Extract every line below, verbatim.

DATASET ENTRIES below:

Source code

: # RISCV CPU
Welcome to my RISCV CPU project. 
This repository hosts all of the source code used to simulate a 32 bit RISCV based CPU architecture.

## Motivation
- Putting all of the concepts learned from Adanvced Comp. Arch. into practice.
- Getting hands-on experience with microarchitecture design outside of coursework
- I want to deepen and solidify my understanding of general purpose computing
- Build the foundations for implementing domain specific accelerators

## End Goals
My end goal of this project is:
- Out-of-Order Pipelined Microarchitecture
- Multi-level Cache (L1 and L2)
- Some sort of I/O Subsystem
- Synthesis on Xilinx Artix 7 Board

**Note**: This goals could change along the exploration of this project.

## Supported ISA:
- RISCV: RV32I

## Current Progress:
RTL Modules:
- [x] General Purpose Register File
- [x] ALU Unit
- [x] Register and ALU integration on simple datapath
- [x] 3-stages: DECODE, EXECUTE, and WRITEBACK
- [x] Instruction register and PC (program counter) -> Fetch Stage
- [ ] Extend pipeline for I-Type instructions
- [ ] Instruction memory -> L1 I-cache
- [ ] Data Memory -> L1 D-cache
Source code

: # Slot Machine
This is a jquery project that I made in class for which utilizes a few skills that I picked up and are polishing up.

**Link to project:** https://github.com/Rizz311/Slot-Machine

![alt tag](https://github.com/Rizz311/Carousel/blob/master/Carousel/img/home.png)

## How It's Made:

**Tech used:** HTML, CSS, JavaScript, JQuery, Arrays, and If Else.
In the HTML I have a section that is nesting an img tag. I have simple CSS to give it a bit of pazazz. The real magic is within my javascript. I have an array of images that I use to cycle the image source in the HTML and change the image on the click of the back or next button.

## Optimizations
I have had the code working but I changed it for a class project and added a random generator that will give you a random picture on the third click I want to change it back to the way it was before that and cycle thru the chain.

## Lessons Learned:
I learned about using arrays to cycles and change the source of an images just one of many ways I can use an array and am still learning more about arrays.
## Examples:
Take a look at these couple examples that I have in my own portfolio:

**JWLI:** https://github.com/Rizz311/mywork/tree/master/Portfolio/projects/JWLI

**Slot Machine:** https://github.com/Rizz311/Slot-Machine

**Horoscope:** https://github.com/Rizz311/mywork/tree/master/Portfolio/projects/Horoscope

End of DATASET ENTRIES.

ANSWER SPACE:
Source code

: # RISCV CPU
Welcome to my RISCV CPU project. 
This repository hosts all of the source code used to simulate a 32 bit RISCV based CPU architecture.

## Motivation
- Putting all of the concepts learned from Adanvced Comp. Arch. into practice.
- Getting hands-on experience with microarchitecture design outside of coursework
- I want to deepen and solidify my understanding of general purpose computing
- Build the foundations for implementing domain specific accelerators

## End Goals
My end goal of this project is:
- Out-of-Order Pipelined Microarchitecture
- Multi-level Cache (L1 and L2)
- Some sort of I/O Subsystem
- Synthesis on Xilinx Artix 7 Board

**Note**: This goals could change along the exploration of this project.

## Supported ISA:
- RISCV: RV32I

## Current Progress:
RTL Modules:
- [x] General Purpose Register File
- [x] ALU Unit
- [x] Register and ALU integration on simple datapath
- [x] 3-stages: DECODE, EXECUTE, and WRITEBACK
- [x] Instruction register and PC (program counter) -> Fetch Stage
- [ ] Extend pipeline for I-Type instructions
- [ ] Instruction memory -> L1 I-cache
- [ ] Data Memory -> L1 D-cache
Source code

: # Slot Machine
This is a jquery project that I made in class for which utilizes a few skills that I picked up and are polishing up.

**Link to project:** https://github.com/Rizz311/Slot-Machine

![alt tag](https://github.com/Rizz311/Carousel/blob/master/Carousel/img/home.png)

## How It's Made:

**Tech used:** HTML, CSS, JavaScript, JQuery, Arrays, and If Else.
In the HTML I have a section that is nesting an img tag. I have simple CSS to give it a bit of pazazz. The real magic is within my javascript. I have an array of images that I use to cycle the image source in the HTML and change the image on the click of the back or next button.

## Optimizations
I have had the code working but I changed it for a class project and added a random generator that will give you a random picture on the third click I want to change it back to the way it was before that and cycle thru the chain.

## Lessons Learned:
I learned about using arrays to cycles and change the source of an images just one of many ways I can use an array and am still learning more about arrays.
## Examples:
Take a look at these couple examples that I have in my own portfolio:

**JWLI:** https://github.com/Rizz311/mywork/tree/master/Portfolio/projects/JWLI

**Slot Machine:** https://github.com/Rizz311/Slot-Machine

**Horoscope:** https://github.com/Rizz311/mywork/tree/master/Portfolio/projects/Horoscope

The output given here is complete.